* [Task item]
Give again, word for word, each line below starting at the one that contains "- **[文档自动化维护使用指南.md](./文档自动化维护使用指南.md)** - 用户使用指南" and ending at the one that contains "- **[启动说明.md](../启动说明.md)** - 详细启动指南".

[Data records]
+-------+

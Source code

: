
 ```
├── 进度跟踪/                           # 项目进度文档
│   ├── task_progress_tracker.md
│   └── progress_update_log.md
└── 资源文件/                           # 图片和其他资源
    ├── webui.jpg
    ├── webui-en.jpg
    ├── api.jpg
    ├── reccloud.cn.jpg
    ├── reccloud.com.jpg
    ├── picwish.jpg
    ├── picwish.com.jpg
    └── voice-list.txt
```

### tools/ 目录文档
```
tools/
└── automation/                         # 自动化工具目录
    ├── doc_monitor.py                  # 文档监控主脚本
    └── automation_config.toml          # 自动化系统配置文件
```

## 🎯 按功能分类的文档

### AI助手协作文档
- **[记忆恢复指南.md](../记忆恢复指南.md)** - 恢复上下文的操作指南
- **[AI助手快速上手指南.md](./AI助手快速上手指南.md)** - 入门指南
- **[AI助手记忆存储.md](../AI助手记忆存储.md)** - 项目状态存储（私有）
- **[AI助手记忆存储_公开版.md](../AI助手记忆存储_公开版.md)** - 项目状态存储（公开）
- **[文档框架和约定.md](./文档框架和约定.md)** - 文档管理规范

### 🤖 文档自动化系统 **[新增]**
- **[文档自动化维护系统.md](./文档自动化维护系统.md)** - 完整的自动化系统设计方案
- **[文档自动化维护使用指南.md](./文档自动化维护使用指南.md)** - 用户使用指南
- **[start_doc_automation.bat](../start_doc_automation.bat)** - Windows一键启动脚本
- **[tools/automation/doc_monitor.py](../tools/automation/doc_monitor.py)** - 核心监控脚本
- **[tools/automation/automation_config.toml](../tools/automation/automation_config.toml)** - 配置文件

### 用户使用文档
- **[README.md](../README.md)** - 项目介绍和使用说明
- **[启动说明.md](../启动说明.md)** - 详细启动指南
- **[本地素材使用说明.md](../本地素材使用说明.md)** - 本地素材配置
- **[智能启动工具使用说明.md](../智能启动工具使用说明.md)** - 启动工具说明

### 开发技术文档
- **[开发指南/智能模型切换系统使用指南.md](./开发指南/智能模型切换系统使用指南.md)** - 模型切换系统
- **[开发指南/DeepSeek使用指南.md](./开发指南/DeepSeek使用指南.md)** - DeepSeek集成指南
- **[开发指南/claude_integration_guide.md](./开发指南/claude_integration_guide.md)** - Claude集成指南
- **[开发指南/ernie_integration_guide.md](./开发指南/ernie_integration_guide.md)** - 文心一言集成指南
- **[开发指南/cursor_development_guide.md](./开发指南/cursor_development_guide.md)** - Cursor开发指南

+-------+

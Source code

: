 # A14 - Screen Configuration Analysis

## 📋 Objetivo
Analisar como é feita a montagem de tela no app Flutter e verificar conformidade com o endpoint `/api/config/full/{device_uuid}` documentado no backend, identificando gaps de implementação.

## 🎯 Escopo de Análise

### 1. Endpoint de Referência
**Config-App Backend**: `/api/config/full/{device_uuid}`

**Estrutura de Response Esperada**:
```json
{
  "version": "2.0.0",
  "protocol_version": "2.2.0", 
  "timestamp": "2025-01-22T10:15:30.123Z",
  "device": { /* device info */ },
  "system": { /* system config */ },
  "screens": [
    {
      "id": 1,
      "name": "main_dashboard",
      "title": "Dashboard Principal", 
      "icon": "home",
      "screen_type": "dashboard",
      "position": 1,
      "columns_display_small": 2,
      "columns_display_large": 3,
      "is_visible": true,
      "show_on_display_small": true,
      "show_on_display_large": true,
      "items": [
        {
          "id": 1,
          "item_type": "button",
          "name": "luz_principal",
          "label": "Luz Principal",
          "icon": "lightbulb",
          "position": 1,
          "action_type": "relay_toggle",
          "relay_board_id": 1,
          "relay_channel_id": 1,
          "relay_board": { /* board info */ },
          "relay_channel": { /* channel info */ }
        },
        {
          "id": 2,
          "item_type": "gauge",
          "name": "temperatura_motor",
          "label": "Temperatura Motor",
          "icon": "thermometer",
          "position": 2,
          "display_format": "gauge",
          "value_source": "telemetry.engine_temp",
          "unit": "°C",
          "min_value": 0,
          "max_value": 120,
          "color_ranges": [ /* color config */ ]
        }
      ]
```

+-------+

* [Response to the exercise]
- **[文档自动化维护使用指南.md](./文档自动化维护使用指南.md)** - 用户使用指南
- **[start_doc_automation.bat](../start_doc_automation.bat)** - Windows一键启动脚本
- **[tools/automation/doc_monitor.py](../tools/automation/doc_monitor.py)** - 核心监控脚本
- **[tools/automation/automation_config.toml](../tools/automation/automation_config.toml)** - 配置文件

### 用户使用文档
- **[README.md](../README.md)** - 项目介绍和使用说明
- **[启动说明.md](../启动说明.md)** - 详细启动指南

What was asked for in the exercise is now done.